- Try it:
Go through the lines below and copy any that hold the string "Wifi".

- Provided entries:
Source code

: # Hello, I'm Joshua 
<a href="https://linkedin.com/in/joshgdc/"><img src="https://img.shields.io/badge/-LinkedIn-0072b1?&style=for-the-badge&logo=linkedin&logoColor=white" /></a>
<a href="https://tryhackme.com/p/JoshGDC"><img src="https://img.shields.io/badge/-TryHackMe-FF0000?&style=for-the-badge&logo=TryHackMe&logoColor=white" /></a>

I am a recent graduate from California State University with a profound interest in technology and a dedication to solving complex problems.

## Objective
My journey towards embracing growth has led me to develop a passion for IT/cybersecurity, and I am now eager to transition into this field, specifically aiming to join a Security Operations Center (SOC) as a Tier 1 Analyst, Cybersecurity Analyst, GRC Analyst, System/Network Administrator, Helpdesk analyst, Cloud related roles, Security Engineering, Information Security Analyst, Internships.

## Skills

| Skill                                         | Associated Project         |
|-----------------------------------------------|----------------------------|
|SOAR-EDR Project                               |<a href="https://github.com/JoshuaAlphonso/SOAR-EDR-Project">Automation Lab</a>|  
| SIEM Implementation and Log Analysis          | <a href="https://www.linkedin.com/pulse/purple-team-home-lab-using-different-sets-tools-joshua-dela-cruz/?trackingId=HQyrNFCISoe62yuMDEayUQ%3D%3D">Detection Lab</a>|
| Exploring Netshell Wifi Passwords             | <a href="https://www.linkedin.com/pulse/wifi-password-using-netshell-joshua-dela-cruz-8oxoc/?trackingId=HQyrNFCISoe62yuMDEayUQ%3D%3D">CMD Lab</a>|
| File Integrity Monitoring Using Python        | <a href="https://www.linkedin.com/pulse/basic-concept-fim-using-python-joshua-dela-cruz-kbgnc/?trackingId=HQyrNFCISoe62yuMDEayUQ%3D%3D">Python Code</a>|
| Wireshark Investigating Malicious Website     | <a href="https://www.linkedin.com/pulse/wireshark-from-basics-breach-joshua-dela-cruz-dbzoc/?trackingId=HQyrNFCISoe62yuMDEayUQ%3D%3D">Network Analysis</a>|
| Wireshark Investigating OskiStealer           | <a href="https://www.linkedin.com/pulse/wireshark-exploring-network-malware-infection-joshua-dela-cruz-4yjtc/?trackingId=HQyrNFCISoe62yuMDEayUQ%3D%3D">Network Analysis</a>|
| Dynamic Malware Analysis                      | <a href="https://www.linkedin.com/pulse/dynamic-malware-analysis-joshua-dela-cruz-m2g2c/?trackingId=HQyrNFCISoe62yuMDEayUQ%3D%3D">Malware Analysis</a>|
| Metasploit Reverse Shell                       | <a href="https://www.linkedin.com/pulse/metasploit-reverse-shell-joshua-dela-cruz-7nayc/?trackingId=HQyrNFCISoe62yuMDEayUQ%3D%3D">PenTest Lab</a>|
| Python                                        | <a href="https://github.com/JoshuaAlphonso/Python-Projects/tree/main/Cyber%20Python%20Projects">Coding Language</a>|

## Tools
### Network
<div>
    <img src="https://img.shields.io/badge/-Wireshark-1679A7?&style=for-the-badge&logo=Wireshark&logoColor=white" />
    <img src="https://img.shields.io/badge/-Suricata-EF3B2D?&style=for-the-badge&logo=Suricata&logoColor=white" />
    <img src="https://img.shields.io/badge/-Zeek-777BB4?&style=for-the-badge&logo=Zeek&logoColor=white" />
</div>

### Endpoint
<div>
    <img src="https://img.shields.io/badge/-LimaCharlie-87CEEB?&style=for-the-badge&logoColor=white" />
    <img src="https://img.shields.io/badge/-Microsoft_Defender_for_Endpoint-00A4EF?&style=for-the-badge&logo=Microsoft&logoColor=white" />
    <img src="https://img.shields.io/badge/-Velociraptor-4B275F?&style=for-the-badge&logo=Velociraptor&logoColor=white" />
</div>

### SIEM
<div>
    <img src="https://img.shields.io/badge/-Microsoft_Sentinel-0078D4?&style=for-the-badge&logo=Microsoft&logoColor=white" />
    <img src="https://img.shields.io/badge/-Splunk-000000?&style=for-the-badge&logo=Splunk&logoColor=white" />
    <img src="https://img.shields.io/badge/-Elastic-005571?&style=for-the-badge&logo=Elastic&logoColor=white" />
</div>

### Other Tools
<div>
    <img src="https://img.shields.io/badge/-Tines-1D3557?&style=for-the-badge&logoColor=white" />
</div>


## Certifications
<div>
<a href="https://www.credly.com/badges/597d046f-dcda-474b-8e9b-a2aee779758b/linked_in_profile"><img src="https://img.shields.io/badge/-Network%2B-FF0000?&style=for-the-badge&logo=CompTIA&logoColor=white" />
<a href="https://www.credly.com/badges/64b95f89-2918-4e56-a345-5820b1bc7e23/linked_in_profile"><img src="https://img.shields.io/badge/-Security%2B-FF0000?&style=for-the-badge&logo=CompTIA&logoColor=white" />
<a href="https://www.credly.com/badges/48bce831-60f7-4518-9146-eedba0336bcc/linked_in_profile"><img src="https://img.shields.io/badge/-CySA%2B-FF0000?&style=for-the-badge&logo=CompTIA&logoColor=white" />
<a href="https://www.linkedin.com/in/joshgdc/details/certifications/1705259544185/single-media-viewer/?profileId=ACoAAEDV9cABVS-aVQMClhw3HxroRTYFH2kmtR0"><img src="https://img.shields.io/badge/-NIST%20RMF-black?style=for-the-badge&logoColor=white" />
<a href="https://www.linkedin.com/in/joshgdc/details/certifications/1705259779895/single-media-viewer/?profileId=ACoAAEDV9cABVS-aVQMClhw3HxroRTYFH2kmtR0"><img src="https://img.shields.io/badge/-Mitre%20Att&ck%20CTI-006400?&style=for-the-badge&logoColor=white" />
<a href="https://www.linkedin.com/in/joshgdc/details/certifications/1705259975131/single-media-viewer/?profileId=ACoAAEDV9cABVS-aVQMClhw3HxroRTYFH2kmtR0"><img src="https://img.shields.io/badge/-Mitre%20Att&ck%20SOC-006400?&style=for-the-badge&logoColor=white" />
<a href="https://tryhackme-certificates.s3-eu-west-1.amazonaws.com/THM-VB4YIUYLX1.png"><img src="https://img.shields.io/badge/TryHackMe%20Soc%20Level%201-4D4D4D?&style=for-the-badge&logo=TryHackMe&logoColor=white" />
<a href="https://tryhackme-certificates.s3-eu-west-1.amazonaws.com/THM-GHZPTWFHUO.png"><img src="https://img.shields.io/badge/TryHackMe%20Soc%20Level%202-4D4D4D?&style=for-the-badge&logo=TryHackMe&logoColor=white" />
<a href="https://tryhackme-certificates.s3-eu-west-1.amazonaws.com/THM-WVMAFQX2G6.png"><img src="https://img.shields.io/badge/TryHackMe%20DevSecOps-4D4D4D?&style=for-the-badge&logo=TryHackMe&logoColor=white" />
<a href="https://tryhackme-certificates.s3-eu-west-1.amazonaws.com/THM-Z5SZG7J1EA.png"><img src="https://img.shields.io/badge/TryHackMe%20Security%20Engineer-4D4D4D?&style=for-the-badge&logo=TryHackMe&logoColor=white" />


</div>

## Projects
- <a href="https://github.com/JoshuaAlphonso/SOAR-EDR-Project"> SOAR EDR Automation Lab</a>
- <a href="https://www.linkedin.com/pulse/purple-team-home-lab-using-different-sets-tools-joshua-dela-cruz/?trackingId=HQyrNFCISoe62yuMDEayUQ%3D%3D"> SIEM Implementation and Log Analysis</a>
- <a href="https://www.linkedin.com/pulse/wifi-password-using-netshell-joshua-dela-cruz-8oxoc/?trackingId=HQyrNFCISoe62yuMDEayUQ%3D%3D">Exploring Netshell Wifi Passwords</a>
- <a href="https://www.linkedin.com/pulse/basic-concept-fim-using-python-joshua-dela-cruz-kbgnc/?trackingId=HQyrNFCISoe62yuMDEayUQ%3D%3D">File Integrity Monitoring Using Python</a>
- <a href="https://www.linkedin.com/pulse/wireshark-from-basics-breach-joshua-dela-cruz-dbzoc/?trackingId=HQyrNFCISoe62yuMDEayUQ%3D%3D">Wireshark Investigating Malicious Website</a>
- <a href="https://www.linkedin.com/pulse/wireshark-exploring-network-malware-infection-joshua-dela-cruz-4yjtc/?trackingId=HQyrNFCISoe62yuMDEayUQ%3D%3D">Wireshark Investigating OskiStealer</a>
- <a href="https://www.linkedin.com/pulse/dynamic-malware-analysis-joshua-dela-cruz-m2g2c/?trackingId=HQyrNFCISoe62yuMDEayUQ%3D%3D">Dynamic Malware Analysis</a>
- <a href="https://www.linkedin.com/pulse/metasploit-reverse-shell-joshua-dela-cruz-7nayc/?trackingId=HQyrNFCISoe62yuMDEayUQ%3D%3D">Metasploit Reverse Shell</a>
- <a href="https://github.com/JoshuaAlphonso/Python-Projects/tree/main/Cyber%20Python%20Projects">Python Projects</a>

- Response area:
| Exploring Netshell Wifi Passwords             | <a href="https://www.linkedin.com/pulse/wifi-password-using-netshell-joshua-dela-cruz-8oxoc/?trackingId=HQyrNFCISoe62yuMDEayUQ%3D%3D">CMD Lab</a>|
- <a href="https://www.linkedin.com/pulse/wifi-password-using-netshell-joshua-dela-cruz-8oxoc/?trackingId=HQyrNFCISoe62yuMDEayUQ%3D%3D">Exploring Netshell Wifi Passwords</a>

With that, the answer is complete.